Alcuni media Usa, fra i quali in New York Times, affermano che Trump intende bloccare gli aiuti a questi gruppi ribelli che lottano contro Assad perché “non abbiamo idea di chi siano queste persone”. E vi è anche l’ipotesi sullo sfondo di un conflitto aperto contro Mosca, alleato di Damasco, a far ripensare l’agenda statunitense in territorio siriano.
A conclusione dell’intervista il presidente Assad ha condannato ancora una volta l’attuale politica americana, affermando che “pensano ancora di essere lo sceriffo mondiale. Pensano di essere il giudice delle sorti del mondo. Ma non lo sono”.

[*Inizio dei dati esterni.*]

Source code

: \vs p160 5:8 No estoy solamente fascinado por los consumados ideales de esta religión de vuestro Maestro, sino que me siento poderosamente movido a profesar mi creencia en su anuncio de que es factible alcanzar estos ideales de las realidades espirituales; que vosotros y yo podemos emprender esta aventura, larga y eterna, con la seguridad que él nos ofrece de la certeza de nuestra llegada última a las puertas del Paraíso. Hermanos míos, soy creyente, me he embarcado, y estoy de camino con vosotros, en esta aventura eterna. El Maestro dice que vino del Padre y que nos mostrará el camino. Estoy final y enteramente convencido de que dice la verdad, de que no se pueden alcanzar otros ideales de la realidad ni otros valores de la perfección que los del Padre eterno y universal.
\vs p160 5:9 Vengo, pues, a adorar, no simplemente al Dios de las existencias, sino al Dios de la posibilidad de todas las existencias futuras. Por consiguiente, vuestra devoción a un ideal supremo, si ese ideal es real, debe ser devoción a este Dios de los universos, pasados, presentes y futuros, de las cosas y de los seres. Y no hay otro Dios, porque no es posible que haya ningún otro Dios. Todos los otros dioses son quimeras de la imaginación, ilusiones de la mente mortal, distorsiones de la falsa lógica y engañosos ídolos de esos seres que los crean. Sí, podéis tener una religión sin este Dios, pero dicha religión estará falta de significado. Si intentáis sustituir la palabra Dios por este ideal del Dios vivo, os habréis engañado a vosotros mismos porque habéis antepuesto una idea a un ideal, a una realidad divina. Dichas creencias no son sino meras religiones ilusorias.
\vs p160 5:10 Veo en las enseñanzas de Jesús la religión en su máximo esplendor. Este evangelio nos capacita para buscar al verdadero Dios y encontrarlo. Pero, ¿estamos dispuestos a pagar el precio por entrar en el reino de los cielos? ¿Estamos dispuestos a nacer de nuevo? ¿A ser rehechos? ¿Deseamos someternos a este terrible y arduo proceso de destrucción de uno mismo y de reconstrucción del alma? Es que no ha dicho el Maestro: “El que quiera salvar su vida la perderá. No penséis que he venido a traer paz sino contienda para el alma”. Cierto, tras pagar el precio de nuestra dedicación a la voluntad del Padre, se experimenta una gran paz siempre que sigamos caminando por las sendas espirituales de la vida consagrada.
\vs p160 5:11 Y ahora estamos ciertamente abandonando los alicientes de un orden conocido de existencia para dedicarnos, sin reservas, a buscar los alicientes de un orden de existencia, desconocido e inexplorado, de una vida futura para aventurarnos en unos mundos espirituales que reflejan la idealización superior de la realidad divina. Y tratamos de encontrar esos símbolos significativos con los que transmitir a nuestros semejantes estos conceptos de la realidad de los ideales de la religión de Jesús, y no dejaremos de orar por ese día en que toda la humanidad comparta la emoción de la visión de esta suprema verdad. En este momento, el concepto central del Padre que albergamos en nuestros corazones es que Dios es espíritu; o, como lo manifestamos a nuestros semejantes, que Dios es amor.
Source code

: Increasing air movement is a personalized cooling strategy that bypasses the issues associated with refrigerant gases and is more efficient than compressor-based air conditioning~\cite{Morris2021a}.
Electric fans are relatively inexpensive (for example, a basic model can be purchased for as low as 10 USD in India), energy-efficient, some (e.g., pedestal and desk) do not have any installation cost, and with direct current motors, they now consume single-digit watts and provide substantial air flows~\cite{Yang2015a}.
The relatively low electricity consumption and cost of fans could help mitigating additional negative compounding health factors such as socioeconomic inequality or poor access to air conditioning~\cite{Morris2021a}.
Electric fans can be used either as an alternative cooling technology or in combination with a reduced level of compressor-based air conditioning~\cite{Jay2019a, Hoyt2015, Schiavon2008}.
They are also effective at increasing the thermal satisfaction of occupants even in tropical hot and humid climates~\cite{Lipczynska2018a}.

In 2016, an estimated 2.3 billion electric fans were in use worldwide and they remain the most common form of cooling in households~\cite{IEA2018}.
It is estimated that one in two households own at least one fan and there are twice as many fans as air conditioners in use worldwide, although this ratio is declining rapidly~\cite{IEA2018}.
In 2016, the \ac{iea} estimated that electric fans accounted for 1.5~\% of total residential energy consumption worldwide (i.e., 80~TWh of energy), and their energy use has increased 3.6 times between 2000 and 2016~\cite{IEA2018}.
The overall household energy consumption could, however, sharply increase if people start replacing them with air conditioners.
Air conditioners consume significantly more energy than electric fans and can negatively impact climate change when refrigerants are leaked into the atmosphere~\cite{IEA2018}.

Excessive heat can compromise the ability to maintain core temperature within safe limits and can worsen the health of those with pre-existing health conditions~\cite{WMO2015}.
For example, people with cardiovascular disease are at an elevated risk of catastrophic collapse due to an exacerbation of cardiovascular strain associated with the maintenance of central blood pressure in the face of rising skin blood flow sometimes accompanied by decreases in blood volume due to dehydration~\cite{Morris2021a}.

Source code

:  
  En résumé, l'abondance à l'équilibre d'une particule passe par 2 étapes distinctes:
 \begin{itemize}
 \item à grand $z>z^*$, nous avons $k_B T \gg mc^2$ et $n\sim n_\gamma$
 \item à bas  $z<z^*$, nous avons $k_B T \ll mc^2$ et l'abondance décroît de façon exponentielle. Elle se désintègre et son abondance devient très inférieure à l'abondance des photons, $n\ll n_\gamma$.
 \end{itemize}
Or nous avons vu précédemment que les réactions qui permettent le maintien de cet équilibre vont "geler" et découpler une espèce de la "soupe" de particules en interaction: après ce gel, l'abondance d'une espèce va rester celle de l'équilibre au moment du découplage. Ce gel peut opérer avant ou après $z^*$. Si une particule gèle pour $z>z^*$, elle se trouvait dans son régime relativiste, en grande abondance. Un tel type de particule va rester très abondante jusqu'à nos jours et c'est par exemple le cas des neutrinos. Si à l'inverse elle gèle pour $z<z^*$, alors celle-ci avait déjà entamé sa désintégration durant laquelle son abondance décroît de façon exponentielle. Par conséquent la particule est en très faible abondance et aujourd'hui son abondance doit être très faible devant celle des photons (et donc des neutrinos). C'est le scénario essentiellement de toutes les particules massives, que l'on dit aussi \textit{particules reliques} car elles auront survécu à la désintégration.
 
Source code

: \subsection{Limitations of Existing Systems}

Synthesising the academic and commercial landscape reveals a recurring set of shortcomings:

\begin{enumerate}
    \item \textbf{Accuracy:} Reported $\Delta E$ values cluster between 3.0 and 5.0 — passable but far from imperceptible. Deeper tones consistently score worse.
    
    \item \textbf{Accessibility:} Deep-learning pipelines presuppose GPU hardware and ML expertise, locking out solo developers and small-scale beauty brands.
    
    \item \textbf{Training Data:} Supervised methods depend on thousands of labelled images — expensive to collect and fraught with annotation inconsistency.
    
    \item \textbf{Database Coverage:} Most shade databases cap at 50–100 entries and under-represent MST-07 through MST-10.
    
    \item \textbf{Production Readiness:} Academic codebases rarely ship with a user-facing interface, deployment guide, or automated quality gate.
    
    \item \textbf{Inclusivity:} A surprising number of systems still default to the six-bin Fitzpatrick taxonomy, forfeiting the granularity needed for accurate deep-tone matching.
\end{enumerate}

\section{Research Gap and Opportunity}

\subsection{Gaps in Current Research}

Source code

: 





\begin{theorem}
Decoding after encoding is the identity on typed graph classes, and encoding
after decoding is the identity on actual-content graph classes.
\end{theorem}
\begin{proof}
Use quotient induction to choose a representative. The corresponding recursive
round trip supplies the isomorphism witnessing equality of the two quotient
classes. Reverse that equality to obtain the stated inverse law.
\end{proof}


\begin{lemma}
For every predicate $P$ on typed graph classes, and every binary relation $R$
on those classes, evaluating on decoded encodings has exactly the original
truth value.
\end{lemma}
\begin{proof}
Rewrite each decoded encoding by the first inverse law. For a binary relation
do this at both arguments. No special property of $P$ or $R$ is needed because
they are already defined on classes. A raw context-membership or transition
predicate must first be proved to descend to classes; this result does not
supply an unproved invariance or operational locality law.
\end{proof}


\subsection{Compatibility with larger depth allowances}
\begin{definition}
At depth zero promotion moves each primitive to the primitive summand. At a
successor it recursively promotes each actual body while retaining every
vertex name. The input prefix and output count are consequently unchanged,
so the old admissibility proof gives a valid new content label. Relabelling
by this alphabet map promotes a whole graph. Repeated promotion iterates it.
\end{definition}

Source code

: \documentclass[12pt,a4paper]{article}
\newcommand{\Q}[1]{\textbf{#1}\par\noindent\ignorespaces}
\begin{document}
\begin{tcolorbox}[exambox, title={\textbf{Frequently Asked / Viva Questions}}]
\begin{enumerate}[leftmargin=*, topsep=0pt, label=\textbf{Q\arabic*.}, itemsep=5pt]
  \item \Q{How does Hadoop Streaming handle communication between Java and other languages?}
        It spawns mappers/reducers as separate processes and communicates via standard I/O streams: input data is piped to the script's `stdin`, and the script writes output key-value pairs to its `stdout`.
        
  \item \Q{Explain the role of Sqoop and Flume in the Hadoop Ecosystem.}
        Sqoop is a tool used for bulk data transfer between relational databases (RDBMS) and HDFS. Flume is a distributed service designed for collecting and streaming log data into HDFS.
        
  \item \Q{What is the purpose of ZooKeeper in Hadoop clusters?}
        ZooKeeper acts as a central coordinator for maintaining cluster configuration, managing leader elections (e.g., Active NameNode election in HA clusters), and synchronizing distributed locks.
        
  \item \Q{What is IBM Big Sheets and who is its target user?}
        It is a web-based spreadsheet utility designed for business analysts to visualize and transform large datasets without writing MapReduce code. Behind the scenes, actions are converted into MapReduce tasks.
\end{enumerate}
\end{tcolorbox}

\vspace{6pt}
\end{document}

L’ultima battuta è riservata al presidente turco Recep Tayyip Erdogan (nemico di Assad), definito una “persona malata” e un “megalomane… che ha perso il contatto con la realtà”.
Intanto, dopo tre settimane di interruzione sono ripresi i bombardamenti congiunti dell’aviazione siriana e dei caccia russi contro il settore orientale di Aleppo, controllato da gruppi ribelli ed estremisti islamici. Fonti locali parlano di almeno cinque vittime nell’area in cui si sono concentrati i raid aerei. Caccia ed elicotteri da combattimento hanno colpito i distretti di Haidaria, Masakin Hanano, Sakhour, Sheikh Faris, Bab al-Nairab, Qadi Askar e Qaterji.
In via ufficiale Mosca ha negato la ripresa delle operazioni su Aleppo, seconda città per importanza della Siria, ma conferma il lancio di missili contro gruppi jihadisti in altre zone del Paese. Tra gli obiettivi vi sarebbero centro di addestramento dei “terroristi”, depositi di armi e “fabbriche dedite alla produzioni di vari tipi di armi” alcune delle quali in via potenziale “di distruzione di massa”.